They warn against idolatry, both the teaching, “You cannot serve God and mammon,” and the one that says, “It is easier for a camel to pass through the eye of a needle than for one who is rich to enter the kingdom of God.” Every idolater despises God and, hence, has no inheritance in the kingdom (Mt. 6:24; Eph. 5:5).

Through these warnings, the living and effective Word of God also extends the invitation to discipleship to those who are prone to turn into a dehumanizing idol the good things that come from God (Ps. 115:4-8). Whether we have much or little or nothing, we are lovingly called to fullness.

Jesus earnestly wants the rich to repent of the self-sufficiency that is characteristic of the rich man blessed with a bountiful harvest (Lk. 12:16-21). This dreamer of the largest barns is unmindful of the Giver of blessings. He puts his trust in the possessions he has accumulated and congratulates himself for them. Yes, there is such a thing as the responsibility of a servant to make the capital entrusted to him by his master to grow. But such responsibility cannot be mistaken for greed. The former recognizes God; the latter exalts the financial storage as the almighty and absolute sovereign.

Those motivated by greed are fools who prefer possessions—power, wealth, moral or doctrinal superiority, health, beauty—to God’s resplendent and wise words. And since fleeting possessions do not fill, the fools devote themselves unceasingly to acquiring them. They only think of themselves and of increasing their wealth and have no regard for justice, equality, sustainability. It does not bother them to throw away good food while millions starve.

Jesus instructs the 99% with little or nothing not to be like the greedy of the 1% who, like their idol, bear the image and inscription of the exploiter, not of the Liberator, and make use of the mark of the beast to buy or sell (Rev. 13:17). Liberation cannot come from the oppressive system. One arrives at an alternative only by thinking outside the box.

The Christian alternative asks that those who seek salvation put their trust in Providence and not worry about their powerlessness and their needs. They should be consumed by love, not of money, but of the treasure that the poor are. Rejecting lifeless idol and recognizing that life and well-being depends on God, who can do everything, those who have little or nothing are rich in their poverty, strong in their weakness, great in their being the least, the first as they take the last places.

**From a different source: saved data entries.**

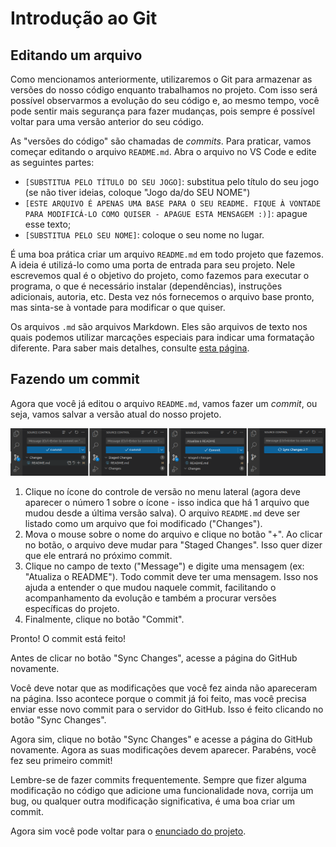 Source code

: # Introdução ao Git

## Editando um arquivo

Como mencionamos anteriormente, utilizaremos o Git para armazenar as versões do nosso código enquanto trabalhamos no projeto. Com isso será possível observarmos a evolução do seu código e, ao mesmo tempo, você pode sentir mais segurança para fazer mudanças, pois sempre é possível voltar para uma versão anterior do seu código.

As "versões do código" são chamadas de *commits*. Para praticar, vamos começar editando o arquivo `README.md`. Abra o arquivo no VS Code e edite as seguintes partes:

- `[SUBSTITUA PELO TÍTULO DO SEU JOGO]`: substitua pelo título do seu jogo (se não tiver ideias, coloque "Jogo da/do SEU NOME")
- `[ESTE ARQUIVO É APENAS UMA BASE PARA O SEU README. FIQUE À VONTADE PARA MODIFICÁ-LO COMO QUISER - APAGUE ESTA MENSAGEM :)]`: apague esse texto;
- `[SUBSTITUA PELO SEU NOME]`: coloque o seu nome no lugar.

É uma boa prática criar um arquivo `README.md` em todo projeto que fazemos. A ideia é utilizá-lo como uma porta de entrada para seu projeto. Nele escrevemos qual é o objetivo do projeto, como fazemos para executar o programa, o que é necessário instalar (dependências), instruções adicionais, autoria, etc. Desta vez nós fornecemos o arquivo base pronto, mas sinta-se à vontade para modificar o que quiser.

Os arquivos `.md` são arquivos Markdown. Eles são arquivos de texto nos quais podemos utilizar marcações especiais para indicar uma formatação diferente. Para saber mais detalhes, consulte [esta página](https://docs.github.com/en/get-started/writing-on-github/getting-started-with-writing-and-formatting-on-github/basic-writing-and-formatting-syntax).

## Fazendo um commit

Agora que você já editou o arquivo `README.md`, vamos fazer um *commit*, ou seja, vamos salvar a versão atual do nosso projeto.

![Fazendo um commit](img/commit.png)

1. Clique no ícone do controle de versão no menu lateral (agora deve aparecer o número 1 sobre o ícone - isso indica que há 1 arquivo que mudou desde a última versão salva). O arquivo `README.md` deve ser listado como um arquivo que foi modificado ("Changes"). 
2. Mova o mouse sobre o nome do arquivo e clique no botão "+". Ao clicar no botão, o arquivo deve mudar para "Staged Changes". Isso quer dizer que ele entrará no próximo commit.
3. Clique no campo de texto ("Message") e digite uma mensagem (ex: "Atualiza o README"). Todo commit deve ter uma mensagem. Isso nos ajuda a entender o que mudou naquele commit, facilitando o acompanhamento da evolução e também a procurar versões específicas do projeto. 
4. Finalmente, clique no botão "Commit". 

Pronto! O commit está feito!

Antes de clicar no botão "Sync Changes", acesse a página do GitHub novamente. 

Você deve notar que as modificações que você fez ainda não apareceram na página. Isso acontece porque o commit já foi feito, mas você precisa enviar esse novo commit para o servidor do GitHub. Isso é feito clicando no botão "Sync Changes".

Agora sim, clique no botão "Sync Changes" e acesse a página do GitHub novamente. Agora as suas modificações devem aparecer. Parabéns, você fez seu primeiro commit!

Lembre-se de fazer commits frequentemente. Sempre que fizer alguma modificação no código que adicione uma funcionalidade nova, corrija um bug, ou qualquer outra modificação significativa, é uma boa criar um commit.

Agora sim você pode voltar para o [enunciado do projeto](enunciado.md#o-que-eu-devo-fazer). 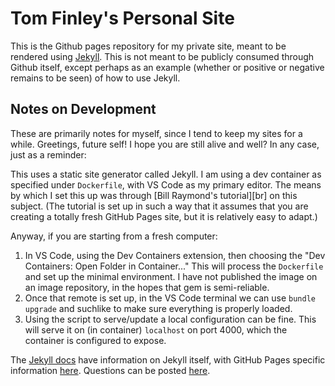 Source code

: # Tom Finley's Personal Site

This is the Github pages repository for my private site, meant to be rendered
using [Jekyll](https://jekyllrb.com/). This is not meant to be publicly consumed
through Github itself, except perhaps as an example (whether or positive or
negative remains to be seen) of how to use Jekyll.

## Notes on Development

These are primarily notes for myself, since I tend to keep my sites for a while.
Greetings, future self! I hope you are still alive and well? In any case, just
as a reminder:

This uses a static site generator called Jekyll. I am using a dev container as
specified under `Dockerfile`, with VS Code as my primary editor. The means by
which I set this up was through [Bill Raymond's tutorial][br] on this subject.
(The tutorial is set up in such a way that it assumes that you are creating a
totally fresh GitHub Pages site, but it is relatively easy to adapt.)

Anyway, if you are starting from a fresh computer:

1. In VS Code, using the Dev Containers extension, then choosing the "Dev
   Containers: Open Folder in Container..." This will process the `Dockerfile`
   and set up the minimal environment. I have not published the image on an
   image repository, in the hopes that gem is semi-reliable.
2. Once that remote is set up, in the VS Code terminal we can use `bundle
   upgrade` and suchlike to make sure everything is properly loaded.
3. Using the script to serve/update a local configuration can be fine. This will
   serve it on (in container) `localhost` on port 4000, which the container is
   configured to expose.

The [Jekyll docs][jekyll-docs] have information on Jekyll itself, with GitHub
Pages specific information [here][gh-pages]. Questions can be posted
[here][jekyll-talk].

[jekyll-docs]: https://jekyllrb.com/docs/home
[jekyll-gh]:   https://github.com/jekyll/jekyll
[jekyll-talk]: https://talk.jekyllrb.com/
[gh-pages]:    https://docs.github.com/en/pages
[billr]: https://gist.github.com/BillRaymond/db761d6b53dc4a237b095819d33c7332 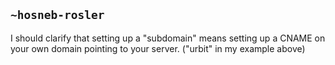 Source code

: ## `~hosneb-rosler`
I should clarify that setting up a "subdomain" means setting up a CNAME on your own domain pointing to your server. ("urbit" in my example above) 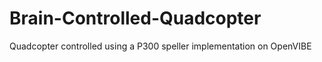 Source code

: # Brain-Controlled-Quadcopter
Quadcopter controlled using a P300 speller implementation on OpenVIBE

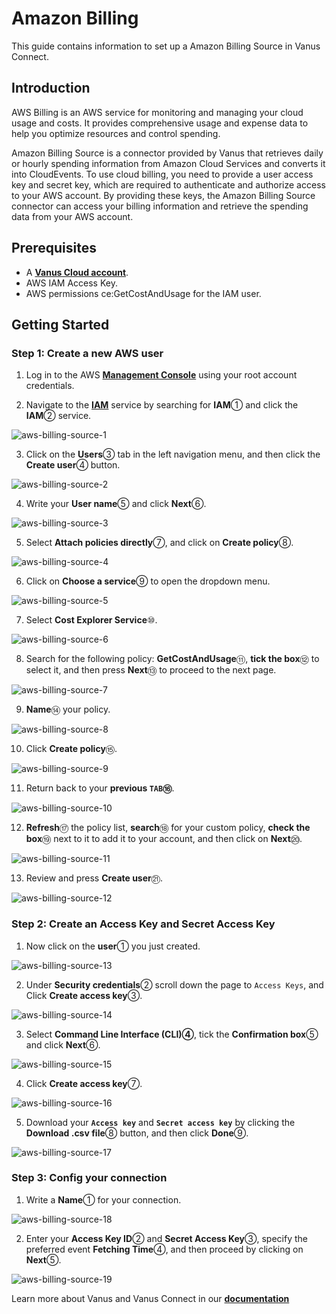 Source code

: # Amazon Billing

This guide contains information to set up a Amazon Billing Source in Vanus Connect.

## Introduction

AWS Billing is an AWS service for monitoring and managing your cloud usage and costs. It provides comprehensive usage and expense data to help you optimize resources and control spending.

Amazon Billing Source is a connector provided by Vanus that retrieves daily or hourly spending information from Amazon Cloud Services and converts it into CloudEvents. To use cloud billing, you need to provide a user access key and secret key, which are required to authenticate and authorize access to your AWS account. By providing these keys, the Amazon Billing Source connector can access your billing information and retrieve the spending data from your AWS account.

## Prerequisites

- A [**Vanus Cloud account**](https://cloud.vanus.ai).
- AWS IAM Access Key.
- AWS permissions ce:GetCostAndUsage for the IAM user.

## Getting Started

### Step 1: Create a new AWS user

1. Log in to the AWS [**Management Console**](https://aws.amazon.com) using your root account credentials.

2. Navigate to the [**IAM**](https://console.aws.amazon.com/iam/) service by searching for **IAM**① and click the **IAM**② service.

![aws-billing-source-1](images/aws-billing-source-1.webp)

3. Click on the **Users**③ tab in the left navigation menu, and then click the **Create user**④ button.

![aws-billing-source-2](images/aws-billing-source-2.webp)

4. Write your **User name**⑤ and click **Next**⑥.

![aws-billing-source-3](images/aws-billing-source-3.webp)

5. Select **Attach policies directly**⑦, and click on **Create policy**⑧.

![aws-billing-source-4](images/aws-billing-source-4.webp)

6. Click on **Choose a service**⑨ to open the dropdown menu.

![aws-billing-source-5](images/aws-billing-source-5.webp)

7. Select **Cost Explorer Service**⑩.

![aws-billing-source-6](images/aws-billing-source-6.webp)

8. Search for the following policy: **GetCostAndUsage**⑪, **tick the box**⑫ to select it, and then press **Next**⑬ to proceed to the next page.

![aws-billing-source-7](images/aws-billing-source-7.webp)

9. **Name**⑭ your policy.

![aws-billing-source-8](images/aws-billing-source-8.webp)

10. Click **Create policy**⑮.

![aws-billing-source-9](images/aws-billing-source-9.webp)

11. Return back to your **previous `TAB`⑯**.

![aws-billing-source-10](images/aws-billing-source-10.webp)

12. **Refresh**⑰ the policy list, **search**⑱ for your custom policy, **check the box**⑲  next to it to add it to your account, and then click on **Next**⑳.

![aws-billing-source-11](images/aws-billing-source-11.webp)

13. Review and press **Create user**㉑.

![aws-billing-source-12](images/aws-billing-source-12.webp)

### Step 2: Create an Access Key and Secret Access Key

1. Now click on the **user**① you just created.

![aws-billing-source-13](images/aws-billing-source-13.webp)

2. Under **Security credentials**② scroll down the page to `Access Keys`, and Click **Create access key**③.

![aws-billing-source-14](images/aws-billing-source-14.webp)

3. Select **Command Line Interface (CLI)④**, tick the **Confirmation box**⑤ and click **Next**⑥.

![aws-billing-source-15](images/aws-billing-source-15.webp)

4. Click **Create access key**⑦.

![aws-billing-source-16](images/aws-billing-source-16.webp)

5. Download your **`Access key`** and **`Secret access key`** by clicking the **Download .csv file**⑧ button, and then click **Done**⑨.

![aws-billing-source-17](images/aws-billing-source-17.webp)

### Step 3: Config your connection

1. Write a **Name**① for your connection.

![aws-billing-source-18](images/aws-billing-source-18.webp)

2. Enter your **Access Key ID**② and **Secret Access Key**③, specify the preferred event **Fetching Time**④, and then proceed by clicking on **Next**⑤.

![aws-billing-source-19](images/aws-billing-source-19.webp)

Learn more about Vanus and Vanus Connect in our [**documentation**](https://docs.vanus.ai)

And they will live up to what they do in memory of the one who came not to be served but to serve and to give his life as a ransom for many. Together with the beggars Lazarus of today, with the poor widow who offered her whole livelihood, with St. Francis of Assisi and St. Vincent de Paul, they will thus contribute—better than the rich who dress in purple garment and fine linen and are regaled with sumptuous banquets—to evangelization, conscientization, the rebuilding of the Church, the attainment of something we lack.